# How come I never see these chicks at the gym!?!



## PurePersian (Dec 8, 2011)

YouTube Video









 The one in the blue is a bombshell


----------



## meow (Dec 8, 2011)

Omg @ the one in blue! !


----------



## fitter420 (Dec 8, 2011)

Yeah,that is def. NOT the Golds in my neighborhood.


----------



## PurePersian (Dec 8, 2011)

fitter420 said:


> Yeah,that is def. NOT the Golds in my neighborhood.
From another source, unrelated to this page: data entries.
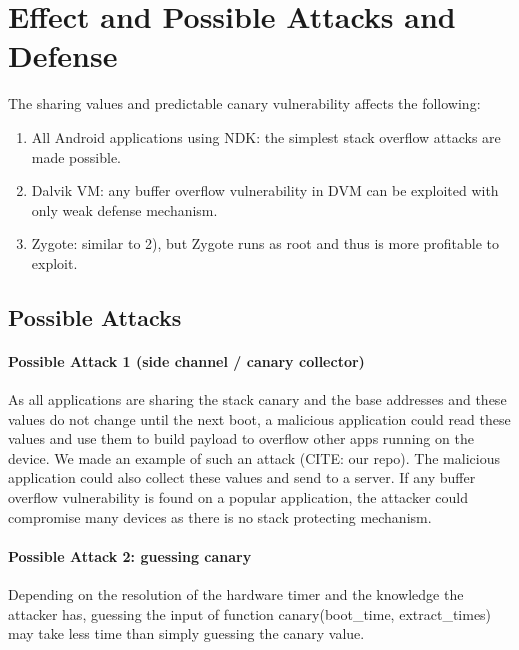 \section{Effect and Possible Attacks and Defense}

The sharing values and predictable canary vulnerability affects the following:
\begin{enumerate}

\item All Android applications using NDK: the simplest stack overflow attacks are made possible.

\item Dalvik VM: any buffer overflow vulnerability in DVM can be exploited with only weak defense mechanism.

\item Zygote: similar to 2), but Zygote runs as root and thus is more profitable to exploit.

\end{enumerate}

\subsection{Possible Attacks}

\paragraph*{Possible Attack 1 (side channel / canary collector)} 

As all applications are sharing the stack canary and the base addresses and these values do not change until the next boot, a malicious application could read these values and use them to build payload to overflow other apps running on the device. We made an example of such an attack (CITE: our repo). The malicious application could also collect these values and send to a server. If any buffer overflow vulnerability is found on a popular application, the attacker could compromise many devices as there is no stack protecting mechanism.

\paragraph*{Possible Attack 2: guessing canary} 

Depending on the resolution of the hardware timer and the knowledge the attacker has,  guessing the input of function canary(boot\_time, extract\_times) may take less time than simply guessing the canary value.

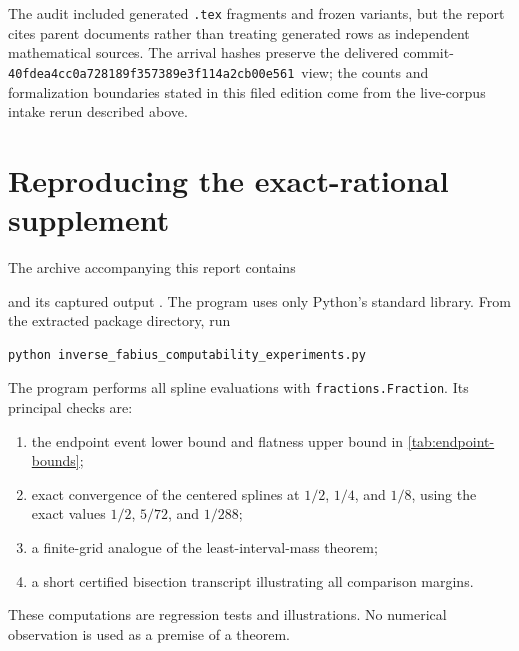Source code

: \documentclass[11pt,oneside]{article}
\theoremstyle{definition}
\theoremstyle{remark}
\numberwithin{equation}{section}
\newcommand{\arrivalcommit}{\nolinkurl{40fdea4cc0a728189f357389e3f114a2cb00e561}}
\begin{document}
The audit included generated \texttt{.tex} fragments and frozen variants, but
the report cites parent documents rather than treating generated rows as
independent mathematical sources.  The arrival hashes preserve the delivered
commit-\arrivalcommit\ view; the counts and formalization boundaries stated in
this filed edition come from the live-corpus intake rerun described above.

\section{Reproducing the exact-rational supplement}
\label{app:reproduction}

The archive accompanying this report contains
\begin{center}
\end{center}
and its captured output .  The program uses only
Python's standard library.  From the extracted package directory, run

\begin{lstlisting}[style=reportpseudo,language={}]
python inverse_fabius_computability_experiments.py
\end{lstlisting}

The program performs all spline evaluations with
\texttt{fractions.Fraction}.  Its principal checks are:

\begin{enumerate}
\item the endpoint event lower bound and flatness upper bound in
      \cref{tab:endpoint-bounds};
\item exact convergence of the centered splines at $1/2$, $1/4$, and $1/8$,
      using the exact values $1/2$, $5/72$, and $1/288$;
\item a finite-grid analogue of the least-interval-mass theorem;
\item a short certified bisection transcript illustrating all comparison
      margins.
\end{enumerate}

These computations are regression tests and illustrations.  No numerical
observation is used as a premise of a theorem.
\end{document}
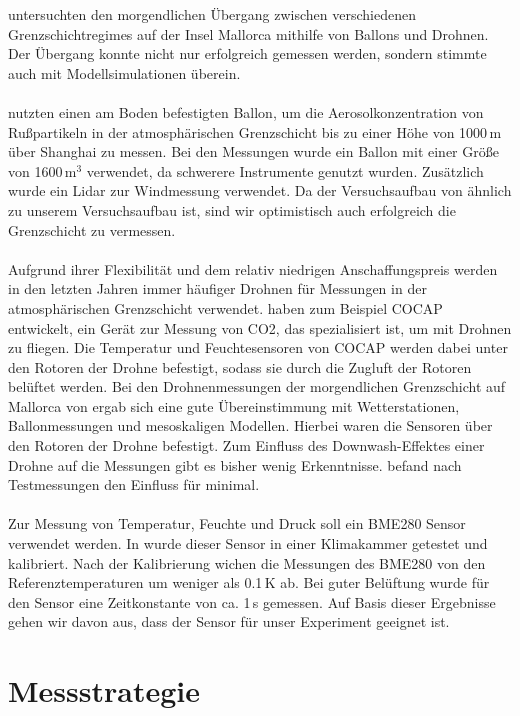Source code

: \documentclass[a4paper,11pt,DIV=calc,tablecaptionabove,headinclude,twoside]{article}
\begin{document}
\citet{jimenez2016morning} untersuchten den morgendlichen Übergang zwischen verschiedenen Grenzschichtregimes auf der Insel Mallorca mithilfe von Ballons und Drohnen. Der Übergang konnte nicht nur erfolgreich gemessen werden, sondern stimmte auch mit Modellsimulationen überein.\\\\ 
\citet{Li2015TetheredBB} nutzten einen am Boden befestigten Ballon, um die Aerosolkonzentration von Rußpartikeln in der atmosphärischen Grenzschicht bis zu einer Höhe von 1000\,m über Shanghai zu messen. Bei den Messungen wurde ein Ballon mit einer Größe von 1600\,m$^{3}$ verwendet, da schwerere Instrumente genutzt wurden. Zusätzlich wurde ein Lidar zur Windmessung verwendet. Da der Versuchsaufbau von \citet{Li2015TetheredBB} ähnlich zu unserem Versuchsaufbau ist, sind wir optimistisch auch erfolgreich die Grenzschicht zu vermessen.\\\\
Aufgrund ihrer Flexibilität und dem relativ niedrigen Anschaffungspreis werden
in den letzten Jahren immer häufiger Drohnen für Messungen in der atmosphärischen Grenzschicht verwendet. \citet{kunz2018cocap} haben zum Beispiel COCAP entwickelt, ein Gerät zur Messung von CO2, das spezialisiert ist, um mit Drohnen zu fliegen. Die Temperatur und Feuchtesensoren von COCAP werden dabei unter den Rotoren der Drohne befestigt, sodass sie durch die 
Zugluft der Rotoren belüftet werden. Bei den Drohnenmessungen  der morgendlichen Grenzschicht auf Mallorca von \citet{jimenez2016morning} ergab sich eine gute Übereinstimmung mit Wetterstationen, Ballonmessungen und mesoskaligen Modellen. Hierbei waren die Sensoren über den Rotoren
der Drohne befestigt. Zum Einfluss des Downwash-Effektes einer Drohne auf die Messungen gibt es bisher wenig Erkenntnisse. \citet{zhou2017small} befand nach Testmessungen den Einfluss für minimal.\\\\
Zur Messung von Temperatur, Feuchte und Druck soll ein BME280 Sensor verwendet werden. In \citet{otte2018cost} wurde dieser Sensor in einer Klimakammer getestet und kalibriert. Nach der Kalibrierung wichen die Messungen des BME280 von den Referenztemperaturen um weniger als 0.1\,K ab. Bei guter Belüftung wurde für den Sensor eine Zeitkonstante von ca. 1\,s gemessen. Auf Basis dieser Ergebnisse gehen wir davon aus, dass der Sensor für unser Experiment geeignet ist.  

\section{Messstrategie}
\end{document}
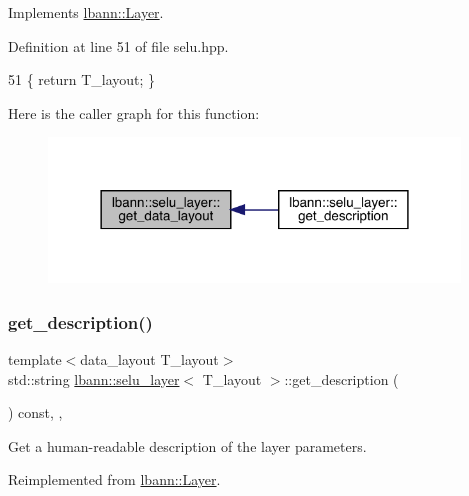 Implements \hyperlink{classlbann_1_1Layer_a5dfb66e81fc085997402a5e2241316bd}{lbann\+::\+Layer}.



Definition at line 51 of file selu.\+hpp.


\begin{DoxyCode}
51 \{ \textcolor{keywordflow}{return} T\_layout; \}
\end{DoxyCode}
Here is the caller graph for this function\+:\nopagebreak
\begin{figure}[H]
\begin{center}
\leavevmode
\includegraphics[width=310pt]{classlbann_1_1selu__layer_a02a03e8f426406619e48258f71feffd1_icgraph}
\end{center}
\end{figure}
\mbox{\label{classlbann_1_1selu__layer_a58e12f4297b2563718417d4acadea010}} 
\subsubsection{\texorpdfstring{get\+\_\+description()}{get\_description()}}
{\footnotesize\ttfamily template$<$data\+\_\+layout T\+\_\+layout$>$ \\
std\+::string \hyperlink{classlbann_1_1selu__layer}{lbann\+::selu\+\_\+layer}$<$ T\+\_\+layout $>$\+::get\+\_\+description (\begin{DoxyParamCaption}{ }\end{DoxyParamCaption}) const\hspace{0.3cm}{\ttfamily [inline]}, {\ttfamily [override]}, {\ttfamily [virtual]}}

Get a human-\/readable description of the layer parameters. 

Reimplemented from \hyperlink{classlbann_1_1Layer_acc0803d3428914ca1eb5988c4309174a}{lbann\+::\+Layer}.



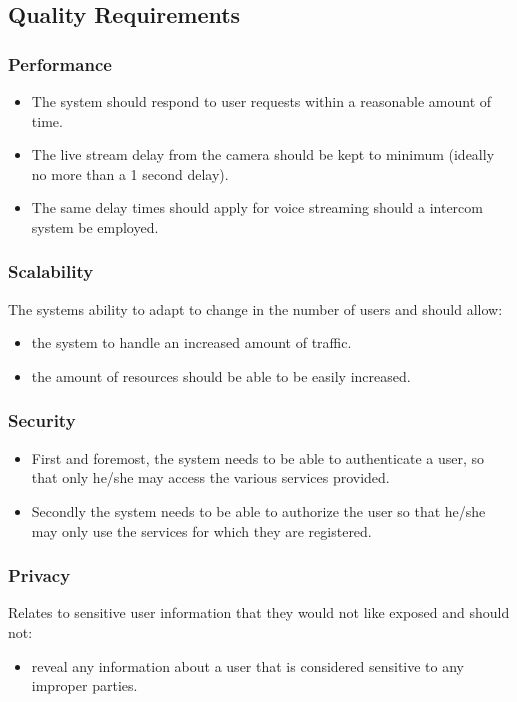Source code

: \documentclass[a4paper,12pt]{article}
\begin{document}
	\subsection{Quality Requirements}
	
	\subsubsection{Performance}
	\begin{itemize}
		\item The system should respond to user requests within a reasonable amount of time.
		\item The live stream delay from the camera should be kept to minimum (ideally no more than a 1 second delay). 
		\item The same delay times should apply for voice streaming should a intercom system be employed.
	\end{itemize}
	
	\subsubsection{Scalability}
	The systems ability to adapt to change in the number of users and should allow:
	\begin{itemize}
		\item the system to handle an increased amount of traffic.
		\item the amount of resources should be able to be easily increased. 
	\end{itemize}
	
	\subsubsection{Security}
	\begin{itemize}
		\item First and foremost, the system needs to be able to authenticate a user, so that only he/she may access the various services provided.
		\item Secondly the system needs to be able to authorize the user so that he/she may only use the services for which they are registered.
	\end{itemize}
	
	\subsubsection{Privacy}
	Relates to sensitive user information that they would not like exposed and should not:
	\begin{itemize}
		\item reveal any information about a user that is considered sensitive to any improper parties.
	\end{itemize}
	
\end{document}
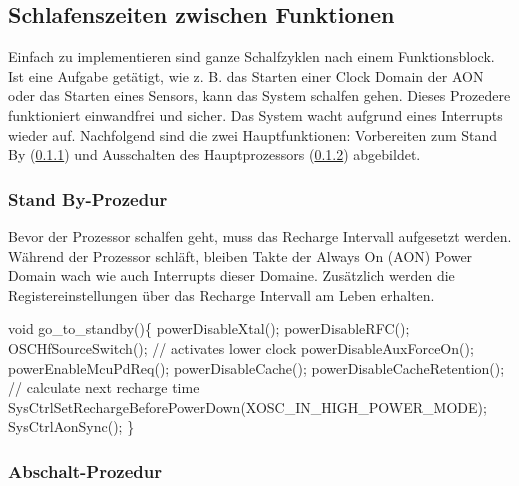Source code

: \subsection{Schlafenszeiten zwischen Funktionen}
\label{sleep_funktion}

Einfach zu implementieren sind ganze Schalfzyklen nach einem Funktionsblock. Ist eine Aufgabe getätigt, wie z. B. das Starten einer Clock Domain der AON oder das Starten eines Sensors, kann das System schalfen gehen. Dieses Prozedere funktioniert einwandfrei und sicher. Das System wacht aufgrund eines Interrupts wieder auf. Nachfolgend sind die zwei Hauptfunktionen: Vorbereiten zum Stand By (\ref{vorbereiten}) und Ausschalten des Hauptprozessors (\ref{ausschalten}) abgebildet.

\subsubsection{Stand By-Prozedur}
\label{vorbereiten}

Bevor der Prozessor schalfen geht, muss das Recharge Intervall aufgesetzt werden. Während der Prozessor schläft, bleiben Takte der Always On (AON) Power Domain wach wie auch Interrupts dieser Domaine. Zusätzlich werden die Registereinstellungen über das Recharge Intervall am Leben erhalten. 
 
void go\_to\_standby()\{ 
                \linebreak 
	    powerDisableXtal(); \linebreak 
	    powerDisableRFC(); \linebreak
	    OSCHfSourceSwitch();                    // activates lower clock \linebreak
	    powerDisableAuxForceOn(); \linebreak
	    powerEnableMcuPdReq(); \linebreak
	    powerDisableCache(); \linebreak
	    powerDisableCacheRetention(); \linebreak
	            \linebreak
	    // calculate next recharge time \linebreak
	    SysCtrlSetRechargeBeforePowerDown(XOSC\_IN\_HIGH\_POWER\_MODE);   \linebreak     
	    SysCtrlAonSync(); \linebreak
                \linebreak
\} 
	    

\subsubsection{Abschalt-Prozedur}
\label{ausschalten}


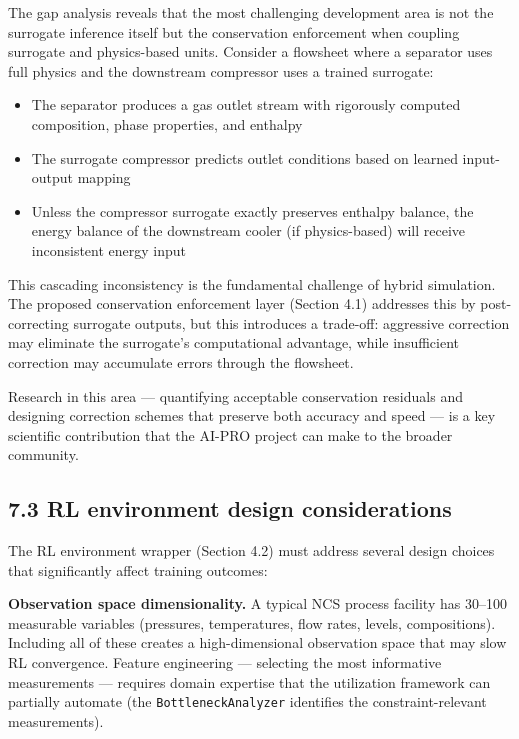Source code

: \documentclass[review,3p]{custom}
\begin{document}
The gap analysis reveals that the most challenging development area is not the surrogate inference itself but the conservation enforcement when coupling surrogate and physics-based units. Consider a flowsheet where a separator uses full physics and the downstream compressor uses a trained surrogate:

\begin{itemize}
  \item The separator produces a gas outlet stream with rigorously computed composition, phase properties, and enthalpy
  \item The surrogate compressor predicts outlet conditions based on learned input-output mapping
  \item Unless the compressor surrogate exactly preserves enthalpy balance, the energy balance of the downstream cooler (if physics-based) will receive inconsistent energy input
\end{itemize}

This cascading inconsistency is the fundamental challenge of hybrid simulation. The proposed conservation enforcement layer (Section 4.1) addresses this by post-correcting surrogate outputs, but this introduces a trade-off: aggressive correction may eliminate the surrogate's computational advantage, while insufficient correction may accumulate errors through the flowsheet.

Research in this area --- quantifying acceptable conservation residuals and designing correction schemes that preserve both accuracy and speed --- is a key scientific contribution that the AI-PRO project can make to the broader community.

\subsection{7.3 RL environment design considerations}

The RL environment wrapper (Section 4.2) must address several design choices that significantly affect training outcomes:

\textbf{Observation space dimensionality.} A typical NCS process facility has 30--100 measurable variables (pressures, temperatures, flow rates, levels, compositions). Including all of these creates a high-dimensional observation space that may slow RL convergence. Feature engineering --- selecting the most informative measurements --- requires domain expertise that the utilization framework can partially automate (the \texttt{BottleneckAnalyzer} identifies the constraint-relevant measurements).
\end{document}
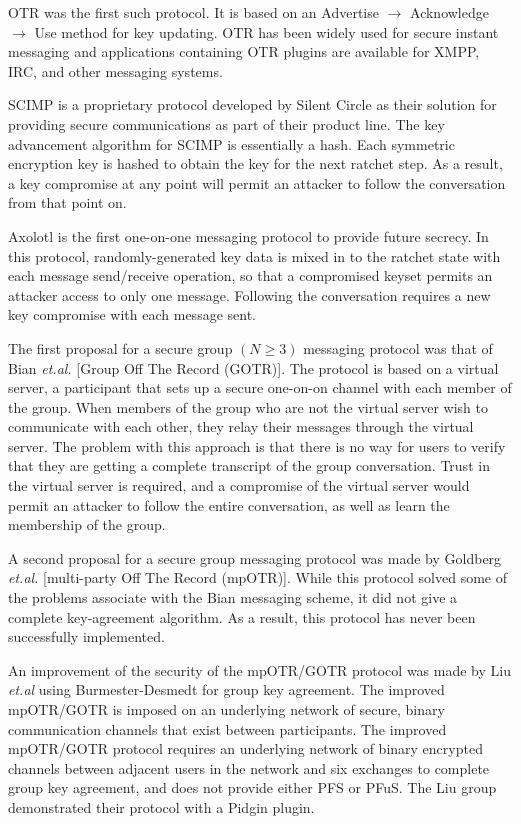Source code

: \documentclass[%
preprint,
amsmath,amssymb,
aps,
prb,
floatfix,
]{revtex4-1}
\begin{document}
OTR was the first such protocol. It is based on an Advertise $\rightarrow$
Acknowledge $\rightarrow$ Use method for key updating. OTR has been widely used
for secure instant messaging and applications containing OTR plugins are
available for XMPP, IRC, and other messaging systems.

SCIMP is a proprietary protocol developed by Silent Circle as their solution for
providing secure communications as part of their product line. The key
advancement algorithm for SCIMP is essentially a hash. Each symmetric encryption
key is hashed to obtain the key for the next ratchet step. As a result, a key
compromise at any point will permit an attacker to follow the conversation from
that point on.

Axolotl is the first one-on-one messaging protocol to provide future secrecy. In
this protocol, randomly-generated key data is mixed in to the ratchet state with
each message send/receive operation, so that a compromised keyset permits an
attacker access to only one message. Following the conversation requires a new
key compromise with each message sent.

The first proposal for a secure group $(N \ge 3)$ messaging protocol was that of
Bian \textit{et.al.}\cite{ref:bian} [Group Off The Record (GOTR)].
The protocol is based on a virtual server,
a participant that sets up a secure one-on-on channel with each member of the group.
When members of the group who are not the virtual server wish to communicate
with each other, they relay their messages through the virtual server. The
problem with this approach is that there is no way for users to verify that they
are getting a complete transcript of the group conversation. Trust in the
virtual server is required, and a compromise of the virtual server would permit
an attacker to follow the entire conversation, as well as learn the membership
of the group.

A second proposal for a secure group messaging protocol was made by Goldberg
\textit{et.al.}\cite{ref:goldberg} [multi-party Off The Record (mpOTR)].
While this protocol solved some of the
problems associate with the Bian messaging scheme, it did not give a complete
key-agreement algorithm. As a result, this protocol has never been successfully
implemented.

An improvement of the security of the mpOTR/GOTR protocol was made by Liu
\textit{et.al}\cite{ref:liu} using Burmester-Desmedt\cite{ref:burmester}
for group key agreement. The improved mpOTR/GOTR is imposed on an
underlying network of secure, binary communication channels that exist between
participants.
The improved mpOTR/GOTR protocol requires an underlying network of binary
encrypted channels between adjacent users in the network and
six exchanges to complete group key agreement,
and does not provide either PFS or PFuS.
The Liu group demonstrated their protocol with a Pidgin\cite{ref:pidgin} plugin.
\end{document}
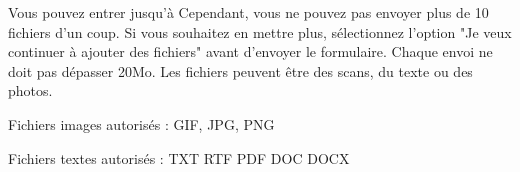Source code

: ﻿Vous pouvez entrer jusqu'à %
Cependant, vous ne pouvez pas envoyer plus de 10 fichiers d'un coup. Si vous souhaitez en mettre plus, sélectionnez l'option "Je veux continuer à ajouter des fichiers" avant d'envoyer le formulaire.
Chaque envoi ne doit pas dépasser 20Mo.
Les fichiers peuvent être des scans, du texte ou des photos.
\item Fichiers images autorisés : GIF, JPG, PNG
\item Fichiers textes autorisés : TXT RTF PDF DOC DOCX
 hahah Thats exactly what i thought when i read it hahah


----------



## independent (Dec 8, 2011)

These chicks train at my gym, I banged the one in the black.


----------



## fitter420 (Dec 8, 2011)

bigmoe65 said:


> These chicks train at my gym, I banged the one in the black.


----------



## ExLe (Dec 8, 2011)

YouTube Video


----------



## fitter420 (Dec 8, 2011)

ExLe said:


> YouTube Video



Are you shittin me?


----------



## PurePersian (Dec 8, 2011)

bigmoe65 said:


> These chicks train at my gym, I banged the one in the black.


 Aight brother im comin to your neck of the woods. you get the black i get the blue lol.. 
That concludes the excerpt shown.